47, 53, 47: non sono numeri da giocare al Lotto, ma le età delle persone che si sono tolte la vita in Sardegna negli ultimi giorni. Altre caratteristiche comuni: maschi, avevano perso il lavoro o erano schiacciati dalla crisi economica che lo riduce drasticamente soprattutto nel caso dei lavoratori autonomi. Fatti terribili, da trattare con rispetto, senza fare delle difficoltà umane una bandiera ideologica anti-tasse, anti-austerity, anti-euro e via banalizzando certi eventi insondabili, drammatici. Umani.

Un tempo si chiamava “mezza età”, e indicava che stavi guardando crescere i nipotini, eri ancora attivo ma cominciavi a godertela un po’ dopo anni di lavoro, e insomma andava tutto bene, tutto regolare.
Oggi potremmo chiamarla “età di mezzo” e sembra coprire una indefinita terra di nessuno che va dai quaranta-e-qualcosa ai cinquanta e ben oltre: un luogo diventato pericoloso, che può nascondere la sabbie mobili di un fallimento dell’azienda per cui si lavora, di una crisi economica che trasforma tutti in cattivi pagatori, di un mercato che si credeva invincibile e invece soccombe alle ristrettezze di tutti i giorni.
Parafrasando quel bellissimo titolo di Carofiglio, non è il passato, ma il futuro ad essere diventato una terra straniera, minacciosa, incerta. Soprattutto se non si è più tanto giovani (termine assai relativo), e se per tutta la vita si è stati fiduciosi nel miglioramento necessario,logico, delle cose.
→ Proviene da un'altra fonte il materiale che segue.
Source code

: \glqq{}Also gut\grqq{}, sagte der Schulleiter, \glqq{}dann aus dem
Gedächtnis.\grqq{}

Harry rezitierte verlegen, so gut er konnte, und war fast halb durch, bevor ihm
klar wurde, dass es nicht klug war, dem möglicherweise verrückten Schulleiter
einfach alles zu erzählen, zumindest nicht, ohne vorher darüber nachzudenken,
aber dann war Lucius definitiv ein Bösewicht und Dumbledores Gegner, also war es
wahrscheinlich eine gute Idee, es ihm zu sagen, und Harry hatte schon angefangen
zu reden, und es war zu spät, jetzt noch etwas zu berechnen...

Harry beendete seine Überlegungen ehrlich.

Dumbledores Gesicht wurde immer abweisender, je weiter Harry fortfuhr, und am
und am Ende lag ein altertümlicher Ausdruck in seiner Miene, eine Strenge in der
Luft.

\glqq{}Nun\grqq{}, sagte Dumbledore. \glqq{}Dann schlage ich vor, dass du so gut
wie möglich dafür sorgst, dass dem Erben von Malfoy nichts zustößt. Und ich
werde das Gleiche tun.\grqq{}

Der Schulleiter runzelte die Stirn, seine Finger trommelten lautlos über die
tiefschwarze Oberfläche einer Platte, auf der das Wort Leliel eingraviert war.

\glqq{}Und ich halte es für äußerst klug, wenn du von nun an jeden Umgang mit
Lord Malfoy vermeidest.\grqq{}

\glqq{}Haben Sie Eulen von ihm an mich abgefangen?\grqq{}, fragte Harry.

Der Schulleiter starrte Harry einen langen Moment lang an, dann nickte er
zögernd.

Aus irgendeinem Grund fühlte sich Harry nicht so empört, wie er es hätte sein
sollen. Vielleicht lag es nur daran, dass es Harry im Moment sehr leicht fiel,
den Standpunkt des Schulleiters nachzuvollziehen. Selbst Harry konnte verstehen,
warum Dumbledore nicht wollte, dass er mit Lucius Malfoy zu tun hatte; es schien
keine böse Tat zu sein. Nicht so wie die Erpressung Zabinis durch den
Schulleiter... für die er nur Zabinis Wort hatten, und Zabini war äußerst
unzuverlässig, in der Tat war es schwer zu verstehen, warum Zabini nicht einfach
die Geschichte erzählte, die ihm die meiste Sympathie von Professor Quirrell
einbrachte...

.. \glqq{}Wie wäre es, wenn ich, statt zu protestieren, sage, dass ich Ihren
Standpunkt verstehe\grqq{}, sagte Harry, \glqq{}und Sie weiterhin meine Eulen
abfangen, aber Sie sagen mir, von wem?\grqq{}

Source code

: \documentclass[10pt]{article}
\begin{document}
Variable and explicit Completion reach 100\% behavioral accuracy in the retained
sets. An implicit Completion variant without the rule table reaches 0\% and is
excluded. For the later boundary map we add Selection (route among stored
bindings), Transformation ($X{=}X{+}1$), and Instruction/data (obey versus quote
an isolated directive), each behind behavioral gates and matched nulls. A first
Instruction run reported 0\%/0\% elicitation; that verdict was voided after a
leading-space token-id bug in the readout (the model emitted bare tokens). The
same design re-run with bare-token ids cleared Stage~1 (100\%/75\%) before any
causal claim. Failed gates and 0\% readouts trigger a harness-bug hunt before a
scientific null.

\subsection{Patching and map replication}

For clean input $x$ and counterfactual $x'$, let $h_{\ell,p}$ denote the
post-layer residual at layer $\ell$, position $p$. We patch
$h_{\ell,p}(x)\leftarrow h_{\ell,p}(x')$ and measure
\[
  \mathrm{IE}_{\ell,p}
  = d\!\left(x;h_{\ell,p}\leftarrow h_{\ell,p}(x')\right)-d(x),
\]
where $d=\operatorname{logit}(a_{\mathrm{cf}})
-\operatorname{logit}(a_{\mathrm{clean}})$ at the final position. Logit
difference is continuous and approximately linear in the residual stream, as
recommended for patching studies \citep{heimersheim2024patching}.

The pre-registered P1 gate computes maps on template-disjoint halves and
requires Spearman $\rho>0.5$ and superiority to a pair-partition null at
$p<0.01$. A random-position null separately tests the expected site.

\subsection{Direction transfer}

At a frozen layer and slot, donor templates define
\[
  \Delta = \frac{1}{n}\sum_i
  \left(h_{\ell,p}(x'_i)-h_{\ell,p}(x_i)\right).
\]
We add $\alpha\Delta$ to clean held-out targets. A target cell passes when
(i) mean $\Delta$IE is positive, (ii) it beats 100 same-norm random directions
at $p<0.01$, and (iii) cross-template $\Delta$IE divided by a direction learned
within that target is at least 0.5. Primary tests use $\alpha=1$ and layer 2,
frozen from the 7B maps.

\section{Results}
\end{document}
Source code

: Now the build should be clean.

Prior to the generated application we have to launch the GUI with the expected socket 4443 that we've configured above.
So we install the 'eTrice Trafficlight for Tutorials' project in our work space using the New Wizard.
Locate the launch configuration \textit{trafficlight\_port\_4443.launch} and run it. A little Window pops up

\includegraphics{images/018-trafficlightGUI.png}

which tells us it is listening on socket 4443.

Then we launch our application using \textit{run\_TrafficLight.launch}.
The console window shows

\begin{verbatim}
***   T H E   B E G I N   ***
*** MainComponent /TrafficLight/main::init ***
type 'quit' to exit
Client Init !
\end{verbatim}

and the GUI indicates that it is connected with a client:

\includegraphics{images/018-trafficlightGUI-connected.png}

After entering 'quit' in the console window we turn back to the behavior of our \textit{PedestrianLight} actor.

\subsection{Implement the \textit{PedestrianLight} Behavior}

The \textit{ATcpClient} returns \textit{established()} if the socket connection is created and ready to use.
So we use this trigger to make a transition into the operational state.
Almeno fino a qualche anno fa, quando l’epidemia di disoccupazione dei figli altrui, oltre che propri, si è mostrata in tutta la sua forza.

La minaccia del futuro – quello spicciolo, delle cose di ogni giorno, del fare dei piccoli progetti che fino al tempo dei nostri genitori avevano l’affascinante caratteristica dell’ovvietà– è diventata, mi sembra, trasversale: colpisce i giovanissimi, solo apparentemente spensierati ma a forte rischio di nichilismo preventivo, i quasi-giovani (30 anni e giù di lì), che arrancano nella giungla della precarietà e non hanno conosciuto altro, e i 40 enni che hanno sperimentato tutto, compreso il marchio d’infamia di aver avuto tutto dai loro genitori e di non averlo saputo – o potuto, che è anche peggio- metterlo a frutto.

Leggo parole di cordoglio, di sgomento per le persone (persone, oltre che casi, numeri, simboli e statistiche: persone con famiglie, amici, figli, colleghi, il tragico “indotto” della disperazione) che si sono arrese allo sconforto di non riuscire a lavorare, e mi sembra che non servano a molto, se non a ricordarci che il lavoro è tutto o quasi per l’essere umano, e allo stesso tempo è niente se la sua controparte è la morte. 

Il lavoro e’ identita’,e le persone soffrono se ne sono prive, se non trovano un posto nel mondo,se non ne ricavano almeno una vita dignitosa. E se sono nell’età di mezzo è, forse, ancora più difficile: perché non si ha più la capacità di recupero dei giovani né il rassegnato cinismo degli altri.

In questo tempo di paura per il futuro, di incertezza feroce con la quale cerchiamo di convivere navigando a vista, sapendo che la terra straniera potrebbe accoglierci ma anche respingerci e in qualche caso l’ha già fatto, la difficoltà mi sembra quella di vivere giorno per giorno, aggrappandoci agli affetti e soprattutto a noi stessi, non rinunciando a quello che siamo, una essenza profonda che in molti casi ri-emerge con più forza proprio perché non ha nulla da perdere e nulla a cui essere sacrificato.